Members of a limited liability company enjoy protection from individual liability similar to that afforded to corporate shareholders. That is to say, if a business is sued or is unable to pay its debts, the creditors can ordinarily only reach the LLC's assets and cannot reach the assets of the members. Some states permit an action to "pierce the corporate veil" of an LLC and to attempt to reach the personal assets of an LLC whose members who have engaged in wrongful conduct. Whatever the state of the law in any givne jurisdiction, owners of an LLC should anticipate that if they use the LLC to advance their personal purposes or to perpetrate fraud, courts will hold them personally liable for the LLC's associated liabilities.
Also, members of an LLC can potentially be held responsible for their own negligence and misconduct as well as for the actions of employees under their direct supervision, for actions intended to damage or defraud the LLC, and for debts of the LLC which they personally guaranteed.
When starting an LLC, you must prepare Articles of Organization, to be filed with the Secretary of State, along with a filing fee. Most states offer approved forms for completing and submitting articles of organization. Typically, the Articles of Organization include the name and address of the LLC, the names and addresses of the initial members (owners), and the name and address of the LLC's registered agent.

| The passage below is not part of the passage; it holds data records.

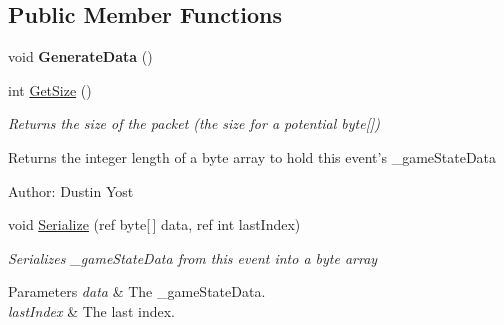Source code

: \subsection*{Public Member Functions}
\begin{DoxyCompactItemize}
\item 
\hypertarget{class_skyrates_1_1_server_1_1_network_1_1_event_1_1_event_update_game_state_abe441043e0e25e0cc0125877636c16bc}{void {\bfseries Generate\-Data} ()}\label{class_skyrates_1_1_server_1_1_network_1_1_event_1_1_event_update_game_state_abe441043e0e25e0cc0125877636c16bc}

\item 
\hypertarget{class_skyrates_1_1_server_1_1_network_1_1_event_1_1_event_update_game_state_aeec7bfb004a337c42cb3040d38abef38}{int \hyperlink{class_skyrates_1_1_server_1_1_network_1_1_event_1_1_event_update_game_state_aeec7bfb004a337c42cb3040d38abef38}{Get\-Size} ()}\label{class_skyrates_1_1_server_1_1_network_1_1_event_1_1_event_update_game_state_aeec7bfb004a337c42cb3040d38abef38}

\begin{DoxyCompactList}\small\item\em Returns the size of the packet (the size for a potential byte\mbox{[}\mbox{]}) 

\begin{DoxyReturn}{Returns}
the integer length of a byte array to hold this event's \-\_\-game\-State\-Data 
\end{DoxyReturn}


Author\-: Dustin Yost  \end{DoxyCompactList}\item 
\hypertarget{class_skyrates_1_1_server_1_1_network_1_1_event_1_1_event_update_game_state_a060b8e03d1fe344bb2a4fdc4b0ab5814}{void \hyperlink{class_skyrates_1_1_server_1_1_network_1_1_event_1_1_event_update_game_state_a060b8e03d1fe344bb2a4fdc4b0ab5814}{Serialize} (ref byte\mbox{[}$\,$\mbox{]} data, ref int last\-Index)}\label{class_skyrates_1_1_server_1_1_network_1_1_event_1_1_event_update_game_state_a060b8e03d1fe344bb2a4fdc4b0ab5814}

\begin{DoxyCompactList}\small\item\em Serializes \-\_\-game\-State\-Data from this event into a byte array 


\begin{DoxyParams}{Parameters}
{\em data} & The \-\_\-game\-State\-Data.\\
\hline
{\em last\-Index} & The last index.\\
\hline
\end{DoxyParams}



\end{DoxyCompactList}
\end{DoxyCompactItemize}
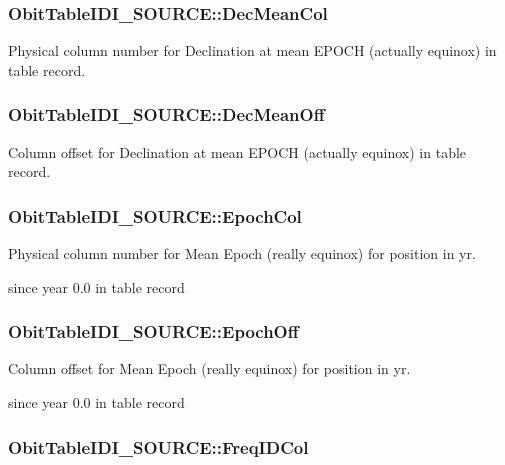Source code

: \subsubsection{ {\bf Obit\-Table\-IDI\_\-SOURCE::Dec\-Mean\-Col}}\label{structObitTableIDI__SOURCE_o35}


Physical column number for Declination at mean EPOCH (actually equinox) in table record. 

\subsubsection{ {\bf Obit\-Table\-IDI\_\-SOURCE::Dec\-Mean\-Off}}\label{structObitTableIDI__SOURCE_o34}


Column offset for Declination at mean EPOCH (actually equinox) in table record. 

\subsubsection{ {\bf Obit\-Table\-IDI\_\-SOURCE::Epoch\-Col}}\label{structObitTableIDI__SOURCE_o37}


Physical column number for Mean Epoch (really equinox) for position in yr. 

since year 0.0 in table record 
\subsubsection{ {\bf Obit\-Table\-IDI\_\-SOURCE::Epoch\-Off}}\label{structObitTableIDI__SOURCE_o36}


Column offset for Mean Epoch (really equinox) for position in yr. 

since year 0.0 in table record 
\subsubsection{ {\bf Obit\-Table\-IDI\_\-SOURCE::Freq\-IDCol}}\label{structObitTableIDI__SOURCE_o31}


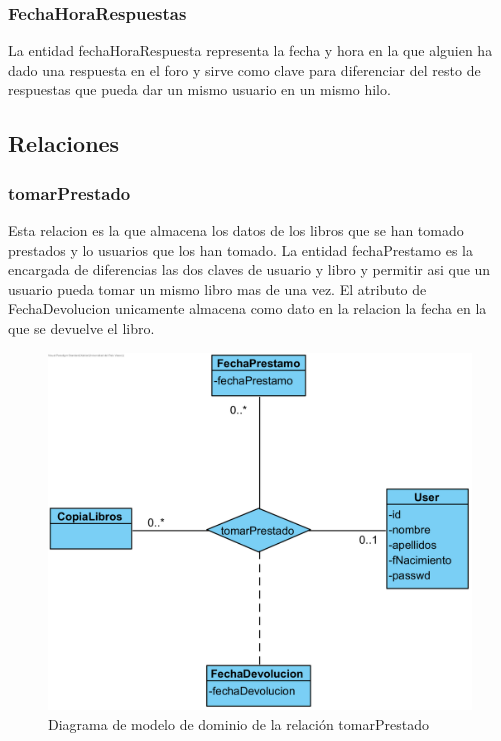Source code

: ﻿\documentclass{report}
\begin{document}
                \subsubsection{FechaHoraRespuestas}
                    La entidad fechaHoraRespuesta representa la fecha y hora en la que alguien ha dado una respuesta en el foro y sirve como clave para diferenciar del resto de respuestas que pueda dar un mismo usuario en un mismo hilo.
            \clearpage
            \subsection{Relaciones}
                \subsubsection{tomarPrestado}
                    Esta relacion es la que almacena los datos de los libros que se han tomado prestados y lo usuarios que los han tomado. La entidad fechaPrestamo es la encargada de diferencias las dos claves de usuario y libro y permitir asi que un usuario pueda tomar un mismo libro mas de una vez. El atributo de FechaDevolucion unicamente almacena como dato en la relacion la fecha en la que se devuelve el libro.
                    \begin{figure}[H]
                        \centering
                        \includegraphics[width=1.0\textwidth]{img/dominio/tomarPrestado.png}
                        \caption{Diagrama de modelo de dominio de la relación tomarPrestado}
                    \end{figure}
                \clearpage
\end{document}
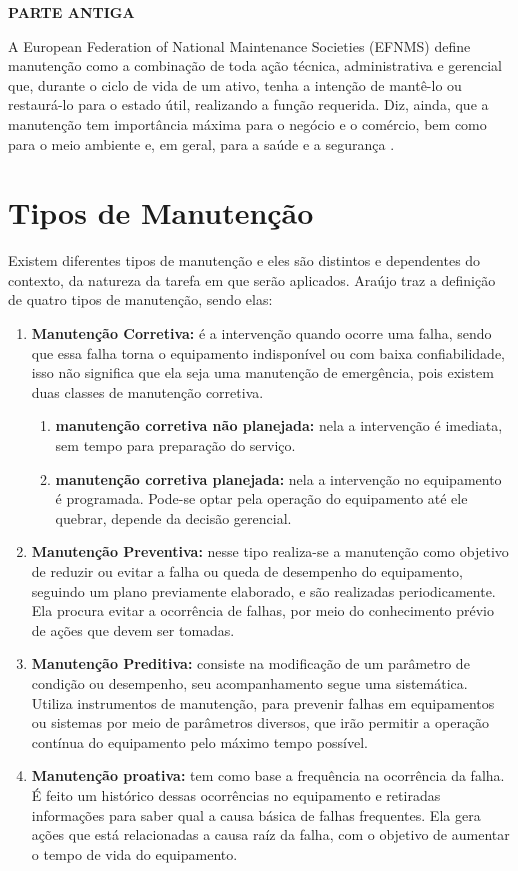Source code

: \textbf{PARTE ANTIGA}


A European Federation of National Maintenance Societies (EFNMS) define manutenção como a combinação de toda ação técnica, administrativa e gerencial que, durante o ciclo de vida de um ativo, tenha a intenção de mantê-lo ou restaurá-lo para o estado útil, realizando a função requerida. Diz, ainda, que a manutenção tem importância máxima para o negócio e o comércio, bem como para o meio ambiente e, em geral, para a saúde e a segurança \cite{efnms}.

\section{Tipos de Manutenção}

Existem diferentes tipos de manutenção e eles são distintos e dependentes do contexto, da natureza da tarefa em que serão aplicados. Araújo \cite{araujo2015} traz a definição de quatro tipos de manutenção, sendo elas:

\begin{enumerate}
	\item \textbf{Manutenção Corretiva:} é a intervenção quando ocorre uma falha, sendo que essa falha torna o equipamento indisponível ou com baixa confiabilidade, isso não significa que ela seja uma manutenção de emergência, pois existem duas classes de manutenção corretiva.
		\begin{enumerate}
			\item \textbf{manutenção corretiva não planejada:} nela a intervenção é imediata, sem tempo para preparação do serviço.
			\item \textbf{manutenção corretiva planejada:} nela a intervenção no equipamento é programada. Pode-se optar pela operação do equipamento até ele quebrar, depende da decisão gerencial.
		\end{enumerate}
	\item \textbf{Manutenção Preventiva:} nesse tipo realiza-se a manutenção como objetivo de reduzir ou evitar a falha ou queda de desempenho do equipamento, seguindo um plano previamente elaborado, e são realizadas periodicamente. Ela procura evitar a ocorrência de falhas, por meio do conhecimento prévio de ações que devem ser tomadas.
	\item \textbf{Manutenção Preditiva:} consiste na modificação de um parâmetro de condição ou desempenho, seu acompanhamento segue uma sistemática. Utiliza instrumentos de manutenção, para prevenir falhas em equipamentos ou sistemas por meio de parâmetros diversos, que irão permitir a operação contínua do equipamento pelo máximo tempo possível.
	\item \textbf{Manutenção proativa:} tem como base a frequência na ocorrência da falha. É feito um histórico dessas ocorrências no equipamento e retiradas informações para saber qual a causa básica de falhas frequentes. Ela gera ações que está relacionadas a causa raíz da falha, com o objetivo de aumentar o tempo de vida do equipamento.
\end{enumerate}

In some states, you must publish an announcement of the formation of your LLC, or the conversion of your existing business to an LLC, in a newspaper qualified to publish legal notices prior to filing your Articles of Organization with the state. You can usually find out if your local newspaper qualifies to publish your notice by inquiring with the state or with the paper itself.
LLC, the location of its principal office, the names and addresses of the LLC's owners and the name and address of the LLC's registered agent (a person or company that agrees to accept legal papers on behalf of the LLC
When you starting an LLC, although generally not required by law, the members should create and approve an operating agreement for the LLC. The operating agreement governs the operation and management systems for the LLC, and can direct the manner in which profits are to be divided. It can also create procedures for the departure of LLC members, or the addition of new members, and the valuation of the LLC for purposes of buy-in or buy-out. It should also reflect the ownership interest of the members, their associated voting rights, and how profits are to be distributed among the owners.
Without an operating agreement, the basic operation of the LLC will be governed by state law, which may not be advantageous to the LLC or the business it conducts. Under typical state law, if a member of an LLC quits, the LLC ceases to exist. Many LLC's would prefer that their operations continue even if a member departs, and thus provide for that contingency in their operating agreements such that the LLC continues to operate with its remaining members.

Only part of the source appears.